> [Aim of the task] Please take the records that follow and repeat exactly the lines starting with the line with "## Getting the Service Credentials" and going on through the line with "1. Create an".

---------------

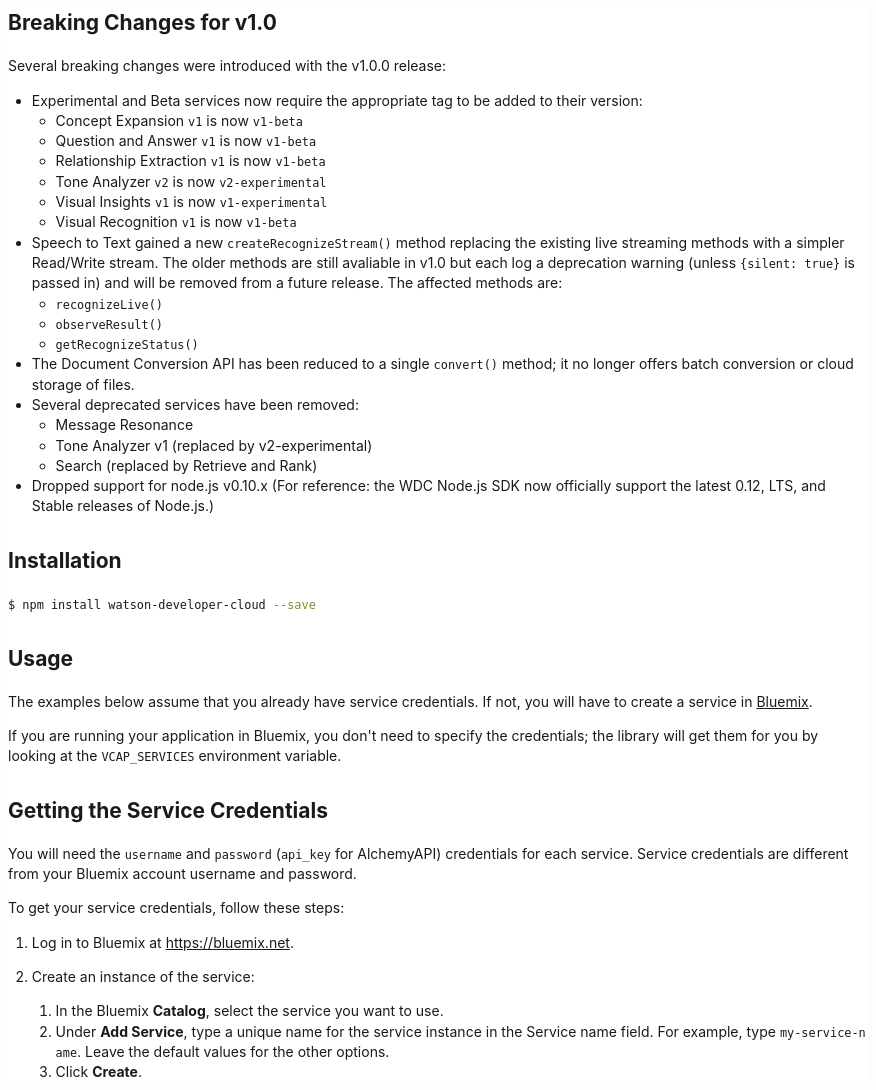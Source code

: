 ## Breaking Changes for v1.0

Several breaking changes were introduced with the v1.0.0 release:

  * Experimental and Beta services now require the appropriate tag to be added to their version:
    * Concept Expansion `v1` is now `v1-beta`
    * Question and Answer `v1` is now `v1-beta`
    * Relationship Extraction `v1` is now `v1-beta`
    * Tone Analyzer `v2` is now `v2-experimental`
    * Visual Insights `v1` is now `v1-experimental`
    * Visual Recognition `v1` is now `v1-beta`
  * Speech to Text gained a new `createRecognizeStream()` method replacing the existing live streaming methods with a simpler Read/Write stream.
    The older methods are still avaliable in v1.0 but each log a deprecation warning (unless `{silent: true}` is passed in) and will be removed from a future release.
    The affected methods are:
    * `recognizeLive()`
    * `observeResult()`
    * `getRecognizeStatus()`
  * The Document Conversion API has been reduced to a single `convert()` method; it no longer offers batch conversion or cloud storage of files.
  * Several deprecated services have been removed:
    * Message Resonance
    * Tone Analyzer v1 (replaced by v2-experimental)
    * Search (replaced by Retrieve and Rank)
  * Dropped support for node.js v0.10.x (For reference: the WDC Node.js SDK now officially support the latest 0.12, LTS, and Stable releases of Node.js.)


## Installation

```sh
$ npm install watson-developer-cloud --save
```

## Usage

The examples below assume that you already have service credentials. If not,
you will have to create a service in [Bluemix][bluemix].

If you are running your application in Bluemix, you don't need to specify the
credentials; the library will get them for you by looking at the `VCAP_SERVICES` environment variable.

## Getting the Service Credentials
You will need the `username` and `password` (`api_key` for AlchemyAPI) credentials for each service. Service credentials are different from your Bluemix account username and password.

To get your service credentials, follow these steps:
 1. Log in to Bluemix at https://bluemix.net.

 1. Create an instance of the service:
     1. In the Bluemix **Catalog**, select the service you want to use.
     1. Under **Add Service**, type a unique name for the service instance in the Service name field. For example, type `my-service-name`. Leave the default values for the other options.
     1. Click **Create**.


[question_and_answer]: http://www.ibm.com/smarterplanet/us/en/ibmwatson/developercloud/doc/qaapi/
[personality_insights]: http://www.ibm.com/smarterplanet/us/en/ibmwatson/developercloud/doc/personality-insights/
[concept_expansion]: http://www.ibm.com/smarterplanet/us/en/ibmwatson/developercloud/doc/glimpseapi/
[relationship_extraction]: http://www.ibm.com/smarterplanet/us/en/ibmwatson/developercloud/doc/sireapi/
[visual_recognition]: http://www.ibm.com/smarterplanet/us/en/ibmwatson/developercloud/doc/visual-recognition/
[visual_insights]: http://www.ibm.com/smarterplanet/us/en/ibmwatson/developercloud/doc/visual-insights/
[text_to_speech]: http://www.ibm.com/smarterplanet/us/en/ibmwatson/developercloud/doc/text-to-speech/
[speech_to_text]: http://www.ibm.com/smarterplanet/us/en/ibmwatson/developercloud/doc/speech-to-text/
[concept_insights]: http://www.ibm.com/smarterplanet/us/en/ibmwatson/developercloud/doc/concept-insights/
[tradeoff_analytics]: http://www.ibm.com/smarterplanet/us/en/ibmwatson/developercloud/doc/tradeoff-analytics/
[language_translation]: http://www.ibm.com/smarterplanet/us/en/ibmwatson/developercloud/doc/language-translation/
[alchemy_language]: http://www.alchemyapi.com/products/alchemylanguage
[sentiment_analysis]: http://www.alchemyapi.com/products/alchemylanguage/sentiment-analysis
[alchemy_vision]: http://www.alchemyapi.com/products/alchemyvision
[alchemy_data_news]: http://www.alchemyapi.com/products/alchemydata-news
[wdc]: http://www.ibm.com/smarterplanet/us/en/ibmwatson/developercloud/
[bluemix]: https://console.ng.bluemix.net
[npm_link]: https://www.npmjs.com/package/watson-developer-cloud
[request_github]: https://github.com/request/request
[examples]: https://github.com/watson-developer-cloud/node-sdk/tree/master/examples
[document_conversion_integration_example]: https://github.com/watson-developer-cloud/node-sdk/tree/master/examples/document_conversion_integration.v1-experimental.js
[license]: http://www.apache.org/licenses/LICENSE-2.0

---------------

> [Written solution]
## Getting the Service Credentials
You will need the `username` and `password` (`api_key` for AlchemyAPI) credentials for each service. Service credentials are different from your Bluemix account username and password.

To get your service credentials, follow these steps:
 1. Log in to Bluemix at https://bluemix.net.

 1. Create an instance of the service:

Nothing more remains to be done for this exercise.